Sudah aku baca perjalanan kita, itu antara jarum jam teriring
kita buka percakapan dijantung lagu
menandakan ada sesuatu di hari sebelumnya
yang pastinya deretan kata melayang enggan kembali
dan ku namai engkau layangan pamutus nafas
sesadar mungkin ku belai raut wajah angkasa dengan hembusan nafas
setelah lama ku tepis dengan senyum yang membusungkan dada

kali ini kembali kugores lembaran memori di kegelapan
sudah kusimpan dengan rapi pada bundle di kesunyian
sempat ia bertanya, “ mengapa baru sadar dan ingat aku
“ akupun menjawab “karena engkau akupun seperti ini”

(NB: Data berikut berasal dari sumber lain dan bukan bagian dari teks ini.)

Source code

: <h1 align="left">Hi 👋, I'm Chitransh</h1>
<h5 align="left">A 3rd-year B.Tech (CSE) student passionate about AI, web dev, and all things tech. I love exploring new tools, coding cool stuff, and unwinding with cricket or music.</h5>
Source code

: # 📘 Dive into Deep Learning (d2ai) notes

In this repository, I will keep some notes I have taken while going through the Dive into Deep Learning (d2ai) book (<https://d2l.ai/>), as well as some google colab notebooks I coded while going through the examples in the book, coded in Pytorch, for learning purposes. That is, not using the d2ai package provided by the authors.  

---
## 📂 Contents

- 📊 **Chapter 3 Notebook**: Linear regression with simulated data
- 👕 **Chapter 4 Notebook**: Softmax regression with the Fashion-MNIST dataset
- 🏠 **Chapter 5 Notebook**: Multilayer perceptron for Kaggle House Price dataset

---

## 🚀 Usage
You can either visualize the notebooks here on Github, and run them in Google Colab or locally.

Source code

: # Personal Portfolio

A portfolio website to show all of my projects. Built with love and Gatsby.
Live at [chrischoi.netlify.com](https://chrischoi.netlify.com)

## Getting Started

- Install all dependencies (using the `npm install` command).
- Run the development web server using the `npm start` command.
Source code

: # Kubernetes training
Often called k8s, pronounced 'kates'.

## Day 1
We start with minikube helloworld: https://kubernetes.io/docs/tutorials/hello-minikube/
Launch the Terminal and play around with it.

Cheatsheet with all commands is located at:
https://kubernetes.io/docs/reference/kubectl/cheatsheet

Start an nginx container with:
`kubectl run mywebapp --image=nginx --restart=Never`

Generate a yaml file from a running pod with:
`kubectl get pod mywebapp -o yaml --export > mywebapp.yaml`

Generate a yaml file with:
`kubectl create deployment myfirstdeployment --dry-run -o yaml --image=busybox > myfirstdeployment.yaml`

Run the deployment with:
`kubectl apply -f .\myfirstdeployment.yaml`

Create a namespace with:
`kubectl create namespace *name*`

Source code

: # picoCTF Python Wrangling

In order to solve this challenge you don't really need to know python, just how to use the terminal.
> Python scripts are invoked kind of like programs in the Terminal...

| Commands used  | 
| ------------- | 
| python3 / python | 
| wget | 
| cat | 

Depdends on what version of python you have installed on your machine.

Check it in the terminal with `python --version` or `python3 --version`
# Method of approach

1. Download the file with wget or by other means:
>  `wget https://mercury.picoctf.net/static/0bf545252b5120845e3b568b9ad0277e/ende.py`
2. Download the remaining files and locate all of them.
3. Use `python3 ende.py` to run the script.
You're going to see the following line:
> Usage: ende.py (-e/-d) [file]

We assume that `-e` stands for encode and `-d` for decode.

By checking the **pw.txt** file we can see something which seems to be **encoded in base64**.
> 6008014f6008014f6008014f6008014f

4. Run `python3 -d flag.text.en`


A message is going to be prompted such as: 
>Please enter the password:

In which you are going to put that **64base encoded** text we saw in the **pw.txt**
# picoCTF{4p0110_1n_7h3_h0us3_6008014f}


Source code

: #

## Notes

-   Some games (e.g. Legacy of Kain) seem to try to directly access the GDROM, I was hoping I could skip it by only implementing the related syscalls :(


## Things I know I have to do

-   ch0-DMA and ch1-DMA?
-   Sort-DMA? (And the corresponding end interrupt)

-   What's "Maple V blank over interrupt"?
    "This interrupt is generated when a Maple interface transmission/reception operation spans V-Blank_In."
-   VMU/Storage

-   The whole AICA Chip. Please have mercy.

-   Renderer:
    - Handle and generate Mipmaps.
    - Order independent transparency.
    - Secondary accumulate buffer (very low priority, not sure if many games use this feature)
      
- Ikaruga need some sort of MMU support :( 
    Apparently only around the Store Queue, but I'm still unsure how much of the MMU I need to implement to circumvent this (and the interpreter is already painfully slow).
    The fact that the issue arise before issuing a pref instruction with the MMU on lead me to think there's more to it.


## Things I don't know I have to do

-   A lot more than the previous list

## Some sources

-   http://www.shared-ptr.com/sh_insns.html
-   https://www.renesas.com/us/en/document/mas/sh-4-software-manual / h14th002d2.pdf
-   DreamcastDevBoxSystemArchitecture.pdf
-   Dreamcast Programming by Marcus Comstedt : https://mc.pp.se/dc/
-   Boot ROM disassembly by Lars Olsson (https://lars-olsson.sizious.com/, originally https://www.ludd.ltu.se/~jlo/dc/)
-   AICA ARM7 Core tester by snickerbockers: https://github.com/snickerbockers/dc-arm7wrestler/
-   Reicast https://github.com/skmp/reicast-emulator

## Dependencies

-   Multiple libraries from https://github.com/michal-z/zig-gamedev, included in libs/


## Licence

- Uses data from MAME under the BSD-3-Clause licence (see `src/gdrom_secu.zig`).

kemudian ia kembali berkata “kau kah tulisan seorang pecandu?”
aku hanya mendengar percakapan itu di lubuk nurani
kembali kutitip pandangku pada angkasa
sesungguhnya kanfas nurani itu masih aku simpan
sayangnya hampir dihancurkan embunan jiwa

Bisakah aku berandai, kota mekah itu teramat dekat
kutiduri hingga merasa melayang sampai tenang
bagaimana aku tahu berlian menancap di ubun ubun
sedang mata hari, bulan, gerhana di siang malam
walau sesungguhnya itu bertanda awal terang benderang
di raga, mereka menyandang gelar sarjana
di jiwa, mereka menyandang gelar kiai.